KAHRAMANMARAŞ MERKEZLİ DEPREMLERİN YIL DÖNÜMÜNDE, YAKLAŞIK 1 YILDIR HASTANEDE TEDAVİ GÖREN DEPREMZEDELER YAŞADIKLARINI ANLATTI.
Kahramanmaraş merkezli depremlerin yıl dönümünde, yaklaşık 1 yıldır hastanede tedavi gören depremzedeler yaşadıklarını anlattı. Başakşehir Çam ve Sakura Şehir Hastanesi’nde tedavi gören ve depremde 2 oğlu ile eşi vefat eden, koluna protez takılan 49 yaşındaki Ayşe Bayır, “Kahramanmaraş’ta yakalandık, Midyat’taydım o gece sürpriz yapmak istedim. Oğlum, gece korkulu gözlerle uyandırdı, eşim ve oğlumu son görüşüm oldu. Beden yaralarımız iyileşti, onları da yanımda isterdim. Sürekli onlarla yaşıyoruz, o anı yaşıyorsun” dedi.

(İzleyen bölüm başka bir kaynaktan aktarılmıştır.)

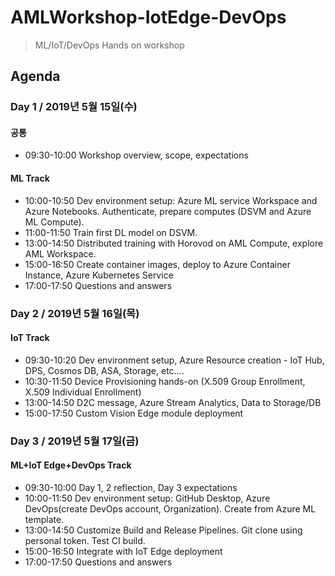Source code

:# AMLWorkshop-IotEdge-DevOps
> ML/IoT/DevOps Hands on workshop

## Agenda
### Day 1 / 2019년 5월 15일(수)

#### 공통
- 09:30-10:00 Workshop overview, scope, expectations

#### ML Track
- 10:00-10:50 Dev environment setup: Azure ML service Workspace and Azure Notebooks. Authenticate, prepare computes (DSVM and Azure ML Compute).
- 11:00-11:50 Train first DL model on DSVM.
- 13:00-14:50 Distributed training with Horovod on AML Compute, explore AML Workspace.
- 15:00-16:50 Create container images, deploy to Azure Container Instance, Azure Kubernetes Service
- 17:00-17:50 Questions and answers

### Day 2 / 2019년 5월 16일(목)

#### IoT Track
- 09:30-10:20 Dev environment setup, Azure Resource creation - IoT Hub, DPS, Cosmos DB, ASA, Storage, etc….
- 10:30-11:50 Device Provisioning hands-on (X.509 Group Enrollment, X.509 Individual Enrollment)
- 13:00-14:50 D2C message, Azure Stream Analytics, Data to Storage/DB
- 15:00-17:50 Custom Vision Edge module deployment


### Day 3 / 2019년 5월 17일(금)

#### ML+IoT Edge+DevOps Track
- 09:30-10:00 Day 1, 2 reflection, Day 3 expectations
- 10:00-11:50 Dev environment setup: GitHub Desktop, Azure DevOps(create DevOps account, Organization). Create from Azure ML template.
- 13:00-14:50 Customize Build and Release Pipelines. Git clone using personal token. Test CI build.
- 15:00-16:50 Integrate with IoT Edge deployment
- 17:00-17:50 Questions and answers

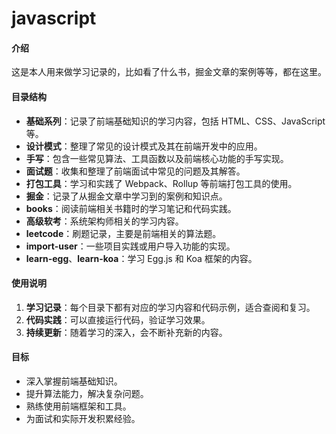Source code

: # javascript

#### 介绍

这是本人用来做学习记录的，比如看了什么书，掘金文章的案例等等，都在这里。

#### 目录结构

- **基础系列**：记录了前端基础知识的学习内容，包括 HTML、CSS、JavaScript 等。
- **设计模式**：整理了常见的设计模式及其在前端开发中的应用。
- **手写**：包含一些常见算法、工具函数以及前端核心功能的手写实现。
- **面试题**：收集和整理了前端面试中常见的问题及其解答。
- **打包工具**：学习和实践了 Webpack、Rollup 等前端打包工具的使用。
- **掘金**：记录了从掘金文章中学习到的案例和知识点。
- **books**：阅读前端相关书籍时的学习笔记和代码实践。
- **高级软考**：系统架构师相关的学习内容。
- **leetcode**：刷题记录，主要是前端相关的算法题。
- **import-user**：一些项目实践或用户导入功能的实现。
- **learn-egg**、**learn-koa**：学习 Egg.js 和 Koa 框架的内容。

#### 使用说明

1. **学习记录**：每个目录下都有对应的学习内容和代码示例，适合查阅和复习。
2. **代码实践**：可以直接运行代码，验证学习效果。
3. **持续更新**：随着学习的深入，会不断补充新的内容。

#### 目标

- 深入掌握前端基础知识。
- 提升算法能力，解决复杂问题。
- 熟练使用前端框架和工具。
- 为面试和实际开发积累经验。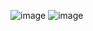 ![image](https://github.com/user-attachments/assets/2b71179f-8f79-47a2-b4f8-41ac992ebb7c)
![image](https://github.com/user-attachments/assets/4d836d8b-4c5e-4acf-9892-92e9d8a8ea69)
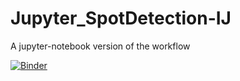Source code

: # Jupyter_SpotDetection-IJ
A jupyter-notebook version of the workflow

[![Binder](https://mybinder.org/badge_logo.svg)](https://mybinder.org/v2/gh/Neubias-WG5/Jupyter_SpotDetection-IJ.git/c31573eb1605aacb83b8612c9a385d67c5091d94?filepath=2d-spot-detection-ij.ipynb)
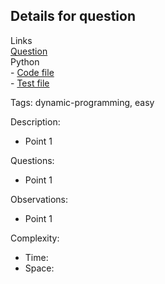 ## Details for question

Links   
[Question](problem-link-here) <br>
Python  
    - [Code file](lc70_climbing_stairs.py)  
    - [Test file](lc70_climbing_stairs_test.py)

Tags: dynamic-programming, easy

Description:

- Point 1

Questions:

- Point 1

Observations:

- Point 1

Complexity:

- Time:
- Space:
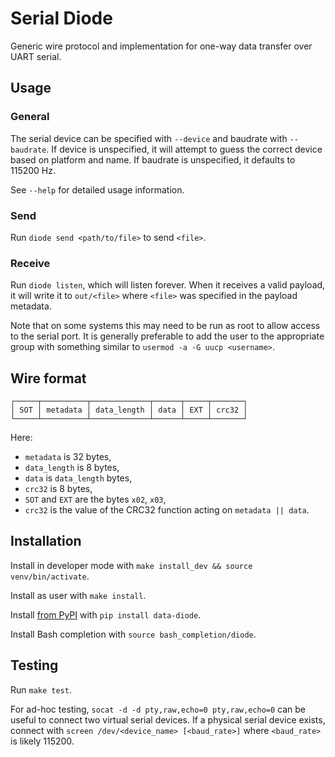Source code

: # Serial Diode

Generic wire protocol and implementation for one-way data transfer over UART serial.

## Usage

### General

The serial device can be specified with `--device` and baudrate with `--baudrate`.
If device is unspecified, it will attempt to guess the correct device based on platform and name.
If baudrate is unspecified, it defaults to 115200 Hz.

See `--help` for detailed usage information.

### Send

Run `diode send <path/to/file>` to send `<file>`.

### Receive

Run `diode listen`, which will listen forever. When it receives a valid payload, it will write it to `out/<file>` where `<file>` was specified in the payload metadata.

Note that on some systems this may need to be run as root to allow access to the serial port.
It is generally preferable to add the user to the appropriate group with something similar to `usermod -a -G uucp <username>`.

## Wire format

    ┌─────┬──────────┬─────────────┬──────┬─────┬───────┐
    │ SOT │ metadata │ data_length │ data │ EXT │ crc32 │
    └─────┴──────────┴─────────────┴──────┴─────┴───────┘

Here:
* `metadata` is 32 bytes,
* `data_length` is 8 bytes,
* `data` is `data_length` bytes,
* `crc32` is 8 bytes,
* `SOT` and `EXT` are the bytes `x02`, `x03`,
* `crc32` is the value of the CRC32 function acting on `metadata || data`.

## Installation

Install in developer mode with `make install_dev && source venv/bin/activate`.

Install as user with `make install`.

Install [from PyPI](https://pypi.org/project/data-diode/) with `pip install data-diode`.

Install Bash completion with `source bash_completion/diode`.

## Testing

Run `make test`.

For ad-hoc testing, `socat -d -d pty,raw,echo=0 pty,raw,echo=0` can be useful to connect two virtual serial devices.
If a physical serial device exists, connect with `screen /dev/<device_name> [<baud_rate>]` where `<baud_rate>` is likely 115200.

Kahramanmaraş merkezli olarak 6 Şubat’ta yaşanan 7.7 ve 7.6 büyüklüğündeki depremler birçok ili etkilerken “Asrın felaketi” olarak hafızalara kazındı. Çok sayıda vatandaş vefat ederken yaralıların nakli, Cumhurbaşkanlığı, Türk Silahlı Kuvvetleri (TSK), Sağlık Bakanlığı bünyesindeki uçak ve helikopterlerle sağlandı. Yaklaşık 2 bin 200 depremzedenin bakıldığı Başakşehir Çam ve Sakura Şehir Hastanesi’nde yaklaşık 1 yıldır tedavileri devam eden depremzedeler de 1’inci yıl dönümünde depremde yaşadıklarını anlattı. Deprem sonrası üzerine kolon düşen, bacakları kesilen 63 yaşındaki Aysel Keskin yaşadıklarını anlatırken gözyaşlarına hakim olamadı. Öte yandan Başakşehir Çam ve Sakura Şehir Hastanesi Koordinatör Başhekimi Prof. Dr. Nurettin Yiyit depremzedelerin şehir hastanesine nakli sonrası sürdürülen süreçlere yönelik bilgi verdi. Fiziksel Tıp Ve Rehabilitasyon uzmanı Doç Dr Ümit Yalçın da depremzedelere uygulanan tedavilere yönelik bilgi verdi. Yalçın, hastaların geçirdiği operasyonlar sonrası fiziksel destek uygulamalarının tedaviyi tamamlayıcı özellik taşıdığına dikkat çekti.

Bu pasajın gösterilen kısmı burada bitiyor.